Optical resonators for lasers have typically used optical resonators consisting of a pair of spaced reflecting surfaces which reflect light rays back and forth through a gain region where laser pumping takes place. Energy is extracted from the resonator around the outside edge of one of the mirrors or by providing an opening in one of the mirrors or by half silvering one of the mirror surfaces so that a portion of the light rays are transmitted through or around the mirror while the remaining portion is reflected back through the gain region. In some types of chemical lasers it is desirable to provide a resonator in which the light rays pass through an annular cylindrical shaped gain region. This has been accomplished in the past by means of a conical mirror unit positioned between the two reflecting surfaces of the resonator. The conical mirror unit, sometimes referred to as a W-axicon, consists of a central 90.degree. conical mirror surrounded by a ring mirror having a 90.degree. conical surface. Light directed in a compact beam along the axis of the central conical mirror is reflected radially outwardly at 90.degree. to the axis of the cone where it impinges on the conical reflecting surface of the surrounding ring mirror. The conical surface of the ring mirror in turn directs the light rays in a direction parallel to the axis of the cone within an annular cylindrical volume concentric with the axis of the cones. A flat mirror may be used to reflect the light in the cylindrical volume back to W-axicon for concentrating it again into a compact beam.
Such a mirror arrangement provides the desired annular shaped gain region but presents formidable alignment problems of the reflecting surfaces and also presents problems in extracting high levels of optical energy from the resonator.
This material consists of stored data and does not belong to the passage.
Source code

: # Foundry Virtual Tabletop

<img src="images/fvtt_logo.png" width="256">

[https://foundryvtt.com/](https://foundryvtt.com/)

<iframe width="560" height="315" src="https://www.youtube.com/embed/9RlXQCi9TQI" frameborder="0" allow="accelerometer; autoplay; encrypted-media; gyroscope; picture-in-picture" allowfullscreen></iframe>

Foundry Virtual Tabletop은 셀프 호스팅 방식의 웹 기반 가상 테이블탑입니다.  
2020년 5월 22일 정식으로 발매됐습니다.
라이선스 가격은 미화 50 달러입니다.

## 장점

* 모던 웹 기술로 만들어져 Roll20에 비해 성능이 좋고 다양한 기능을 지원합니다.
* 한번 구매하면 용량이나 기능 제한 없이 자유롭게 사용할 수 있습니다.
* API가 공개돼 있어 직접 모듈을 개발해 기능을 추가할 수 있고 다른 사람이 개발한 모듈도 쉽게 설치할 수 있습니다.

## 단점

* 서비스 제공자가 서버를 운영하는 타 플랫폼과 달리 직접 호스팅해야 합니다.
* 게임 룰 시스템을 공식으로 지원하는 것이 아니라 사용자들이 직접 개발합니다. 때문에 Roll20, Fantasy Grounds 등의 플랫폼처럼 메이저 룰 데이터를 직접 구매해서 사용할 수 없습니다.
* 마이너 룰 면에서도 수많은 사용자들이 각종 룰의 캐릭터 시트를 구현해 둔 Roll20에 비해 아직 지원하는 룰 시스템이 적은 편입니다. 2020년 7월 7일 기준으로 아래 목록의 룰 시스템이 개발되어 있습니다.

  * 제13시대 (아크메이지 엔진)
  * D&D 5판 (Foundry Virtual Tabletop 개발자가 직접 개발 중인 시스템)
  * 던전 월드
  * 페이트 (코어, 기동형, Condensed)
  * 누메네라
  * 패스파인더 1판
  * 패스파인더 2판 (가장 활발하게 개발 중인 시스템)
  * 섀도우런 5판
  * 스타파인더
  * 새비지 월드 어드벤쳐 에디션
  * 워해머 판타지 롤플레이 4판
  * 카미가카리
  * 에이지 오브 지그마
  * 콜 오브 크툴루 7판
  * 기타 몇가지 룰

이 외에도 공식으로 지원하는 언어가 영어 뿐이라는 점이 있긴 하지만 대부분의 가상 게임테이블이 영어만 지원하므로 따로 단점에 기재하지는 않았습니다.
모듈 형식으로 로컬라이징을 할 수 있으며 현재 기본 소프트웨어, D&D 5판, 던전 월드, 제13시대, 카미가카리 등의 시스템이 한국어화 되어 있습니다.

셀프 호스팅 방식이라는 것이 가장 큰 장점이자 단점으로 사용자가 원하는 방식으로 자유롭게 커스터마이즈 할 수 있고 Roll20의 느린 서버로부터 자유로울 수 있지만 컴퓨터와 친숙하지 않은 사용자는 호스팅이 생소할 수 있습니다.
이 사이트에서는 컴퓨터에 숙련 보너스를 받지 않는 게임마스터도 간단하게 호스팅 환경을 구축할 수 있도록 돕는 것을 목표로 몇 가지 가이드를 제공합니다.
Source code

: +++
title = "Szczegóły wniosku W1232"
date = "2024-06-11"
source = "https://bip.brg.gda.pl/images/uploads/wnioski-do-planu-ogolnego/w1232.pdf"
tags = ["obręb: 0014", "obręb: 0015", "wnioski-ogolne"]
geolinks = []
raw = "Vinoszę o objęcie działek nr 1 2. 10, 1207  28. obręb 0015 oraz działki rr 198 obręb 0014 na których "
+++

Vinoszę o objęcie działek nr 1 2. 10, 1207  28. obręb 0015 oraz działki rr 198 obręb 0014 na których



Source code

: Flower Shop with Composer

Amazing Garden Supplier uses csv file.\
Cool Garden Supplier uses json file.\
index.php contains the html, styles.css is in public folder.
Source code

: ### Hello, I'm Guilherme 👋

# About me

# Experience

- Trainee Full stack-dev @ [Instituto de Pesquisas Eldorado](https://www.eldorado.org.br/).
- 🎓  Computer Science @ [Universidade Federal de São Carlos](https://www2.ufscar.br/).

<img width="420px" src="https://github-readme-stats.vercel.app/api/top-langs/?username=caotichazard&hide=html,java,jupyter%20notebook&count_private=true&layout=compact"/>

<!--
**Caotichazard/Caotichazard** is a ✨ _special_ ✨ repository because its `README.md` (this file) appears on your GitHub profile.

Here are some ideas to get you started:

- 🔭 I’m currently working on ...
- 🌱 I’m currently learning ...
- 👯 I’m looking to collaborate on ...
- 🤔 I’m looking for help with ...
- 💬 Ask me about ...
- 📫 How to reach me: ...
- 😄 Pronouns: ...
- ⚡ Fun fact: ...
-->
An improved annular resonator used to extract optical power from the annular gain region was developed utilizing four mirror assemblies. This resonator, shown in FIG. 1, consists of a feedback mirror having a substantially spherical surface contour, a W-axicon consisting of a central conical mirror surface and a surrounding ring having a conical mirror surface, a second or rear annular ring having a conical reflector surface, and a scraper mirror having a flat surface with a central hole positioned between the feedback mirror and the central conical mirror. The gain region from which optical power is extracted is contained within an annular volume extending between the two ring mirrors or axicons. The second ring mirror acts as a retroreflector that causes each ray to return on the opposite side of the annular region, allowing for compensation of slight misalignments. In operation, a spherical wave beginning at the feedback mirror, passes through the opening in the scraper mirror and impinges on the central conical mirror of the W-axicon assembly. This incident compact spherical beam is reflected by the central conical mirror radially outwardly to the first ring mirror from which it is reflected toward the rear ring mirror as an annular shaped beam. This annular beam extending between the two ring mirrors fills the annular gain region where power is extracted by well-known lasing action. The rear ring mirror rotates the beam through 180.degree. in two reflecting stages and directs a nominally collimated annular beam back to the first ring. The central conical mirror then directs the light rays in a nominally collimated beam back to the scraper mirror. The portion of the collimated beam that passes through the hole in the scraper is again reflected by the back mirror and provides feedback for another pass around the closed path of the resonator.
While the resonator configuration of FIG. 1 has the advantage that only two conical mirror assemblies are required which can be diamond turned after assembly to provide permanent and accurate alignment, this resonator design has several problems when used for practical applications. To insure that the resonator operates in a single tranverse uniphase mode, the central conical mirror must be accurately finished right out to the very tip of the central cone. Also the azimuthal figure error permitted on the conical mirrors is extremely small, being a small fraction of the laser wavelength. Also in transforming the collimated annular beam into the collimated compact beam directed at the scraper mirror, very high energy levels near the tip of the cone can occur which can damage the tip region of the central conical mirror.